Information:
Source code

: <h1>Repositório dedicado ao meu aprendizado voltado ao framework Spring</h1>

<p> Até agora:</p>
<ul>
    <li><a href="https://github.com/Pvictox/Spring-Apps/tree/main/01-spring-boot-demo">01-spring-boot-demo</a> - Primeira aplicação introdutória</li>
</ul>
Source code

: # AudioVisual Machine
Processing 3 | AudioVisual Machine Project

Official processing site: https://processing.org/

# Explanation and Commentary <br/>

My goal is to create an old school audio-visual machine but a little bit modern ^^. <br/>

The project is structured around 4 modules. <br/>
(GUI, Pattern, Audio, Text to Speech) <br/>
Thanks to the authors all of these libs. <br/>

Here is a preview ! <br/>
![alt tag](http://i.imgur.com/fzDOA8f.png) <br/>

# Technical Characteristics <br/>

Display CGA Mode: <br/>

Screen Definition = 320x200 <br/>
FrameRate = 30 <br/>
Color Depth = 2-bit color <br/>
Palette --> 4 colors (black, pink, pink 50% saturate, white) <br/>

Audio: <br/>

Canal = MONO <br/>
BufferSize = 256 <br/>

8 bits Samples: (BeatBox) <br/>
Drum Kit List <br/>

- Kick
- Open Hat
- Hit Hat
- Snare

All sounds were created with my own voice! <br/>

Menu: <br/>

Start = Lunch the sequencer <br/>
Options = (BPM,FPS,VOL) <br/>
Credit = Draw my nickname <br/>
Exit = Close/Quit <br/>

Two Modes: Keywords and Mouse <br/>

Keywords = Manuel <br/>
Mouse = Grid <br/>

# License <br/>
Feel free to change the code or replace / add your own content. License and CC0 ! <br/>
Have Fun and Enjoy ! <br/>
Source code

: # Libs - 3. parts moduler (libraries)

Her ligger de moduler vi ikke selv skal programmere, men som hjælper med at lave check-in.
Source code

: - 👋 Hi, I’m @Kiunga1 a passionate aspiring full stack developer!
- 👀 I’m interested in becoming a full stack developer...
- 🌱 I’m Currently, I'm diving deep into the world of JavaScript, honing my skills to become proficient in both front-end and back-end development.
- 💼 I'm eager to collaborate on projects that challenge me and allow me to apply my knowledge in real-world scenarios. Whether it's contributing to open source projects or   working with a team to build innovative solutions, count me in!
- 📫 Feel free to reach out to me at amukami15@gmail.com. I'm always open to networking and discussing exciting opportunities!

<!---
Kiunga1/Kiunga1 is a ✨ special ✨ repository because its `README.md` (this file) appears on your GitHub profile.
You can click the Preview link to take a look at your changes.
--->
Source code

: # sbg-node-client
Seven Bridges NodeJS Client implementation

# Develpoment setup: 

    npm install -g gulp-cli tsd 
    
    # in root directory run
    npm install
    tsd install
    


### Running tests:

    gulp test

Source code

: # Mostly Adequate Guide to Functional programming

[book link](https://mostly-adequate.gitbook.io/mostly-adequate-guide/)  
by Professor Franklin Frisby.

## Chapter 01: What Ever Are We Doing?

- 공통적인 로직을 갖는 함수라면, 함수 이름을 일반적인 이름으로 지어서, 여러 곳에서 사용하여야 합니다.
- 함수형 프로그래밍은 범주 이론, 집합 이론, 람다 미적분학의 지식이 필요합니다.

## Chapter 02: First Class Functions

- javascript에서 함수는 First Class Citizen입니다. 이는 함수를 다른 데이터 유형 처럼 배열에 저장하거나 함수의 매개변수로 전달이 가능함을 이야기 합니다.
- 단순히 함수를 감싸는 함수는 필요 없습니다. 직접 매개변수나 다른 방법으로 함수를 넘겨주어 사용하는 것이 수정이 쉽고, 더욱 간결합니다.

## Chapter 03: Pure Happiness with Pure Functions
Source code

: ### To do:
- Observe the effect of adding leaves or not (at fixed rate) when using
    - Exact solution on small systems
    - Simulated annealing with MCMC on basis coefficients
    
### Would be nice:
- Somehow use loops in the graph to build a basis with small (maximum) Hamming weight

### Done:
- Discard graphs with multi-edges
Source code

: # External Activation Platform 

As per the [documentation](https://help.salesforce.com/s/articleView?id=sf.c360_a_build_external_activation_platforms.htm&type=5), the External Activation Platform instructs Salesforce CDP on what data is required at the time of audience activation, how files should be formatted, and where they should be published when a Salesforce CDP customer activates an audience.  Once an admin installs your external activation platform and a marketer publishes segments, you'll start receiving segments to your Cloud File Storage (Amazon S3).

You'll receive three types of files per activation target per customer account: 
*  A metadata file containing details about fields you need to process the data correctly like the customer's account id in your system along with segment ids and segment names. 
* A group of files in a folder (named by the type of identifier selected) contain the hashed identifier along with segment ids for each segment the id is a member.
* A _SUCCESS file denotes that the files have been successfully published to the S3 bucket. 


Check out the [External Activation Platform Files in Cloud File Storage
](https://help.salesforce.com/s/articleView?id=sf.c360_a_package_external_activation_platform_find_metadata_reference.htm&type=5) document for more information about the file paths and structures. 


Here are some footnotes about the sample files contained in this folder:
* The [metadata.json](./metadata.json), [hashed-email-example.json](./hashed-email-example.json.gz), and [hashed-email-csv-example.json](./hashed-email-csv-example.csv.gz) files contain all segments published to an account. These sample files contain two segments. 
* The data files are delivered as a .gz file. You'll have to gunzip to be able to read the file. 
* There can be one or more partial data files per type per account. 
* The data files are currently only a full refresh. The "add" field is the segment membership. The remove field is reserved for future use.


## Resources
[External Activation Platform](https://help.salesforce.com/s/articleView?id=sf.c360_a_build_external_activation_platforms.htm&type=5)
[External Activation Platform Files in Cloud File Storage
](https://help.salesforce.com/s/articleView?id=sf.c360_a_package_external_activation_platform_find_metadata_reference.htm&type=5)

Aim of the exercise:
In the listing above, find the line with "## Chapter 01: What Ever Are We Doing?" and the line with "Here are some", then reproduce both and every line between them exactly.

Output:
## Chapter 01: What Ever Are We Doing?

- 공통적인 로직을 갖는 함수라면, 함수 이름을 일반적인 이름으로 지어서, 여러 곳에서 사용하여야 합니다.
- 함수형 프로그래밍은 범주 이론, 집합 이론, 람다 미적분학의 지식이 필요합니다.

## Chapter 02: First Class Functions

- javascript에서 함수는 First Class Citizen입니다. 이는 함수를 다른 데이터 유형 처럼 배열에 저장하거나 함수의 매개변수로 전달이 가능함을 이야기 합니다.
- 단순히 함수를 감싸는 함수는 필요 없습니다. 직접 매개변수나 다른 방법으로 함수를 넘겨주어 사용하는 것이 수정이 쉽고, 더욱 간결합니다.

## Chapter 03: Pure Happiness with Pure Functions
Source code

: ### To do:
- Observe the effect of adding leaves or not (at fixed rate) when using
    - Exact solution on small systems
    - Simulated annealing with MCMC on basis coefficients
    
### Would be nice:
- Somehow use loops in the graph to build a basis with small (maximum) Hamming weight

### Done:
- Discard graphs with multi-edges
Source code

: # External Activation Platform 

As per the [documentation](https://help.salesforce.com/s/articleView?id=sf.c360_a_build_external_activation_platforms.htm&type=5), the External Activation Platform instructs Salesforce CDP on what data is required at the time of audience activation, how files should be formatted, and where they should be published when a Salesforce CDP customer activates an audience.  Once an admin installs your external activation platform and a marketer publishes segments, you'll start receiving segments to your Cloud File Storage (Amazon S3).

You'll receive three types of files per activation target per customer account: 
*  A metadata file containing details about fields you need to process the data correctly like the customer's account id in your system along with segment ids and segment names. 
* A group of files in a folder (named by the type of identifier selected) contain the hashed identifier along with segment ids for each segment the id is a member.
* A _SUCCESS file denotes that the files have been successfully published to the S3 bucket. 


Check out the [External Activation Platform Files in Cloud File Storage
](https://help.salesforce.com/s/articleView?id=sf.c360_a_package_external_activation_platform_find_metadata_reference.htm&type=5) document for more information about the file paths and structures. 


Here are some footnotes about the sample files contained in this folder:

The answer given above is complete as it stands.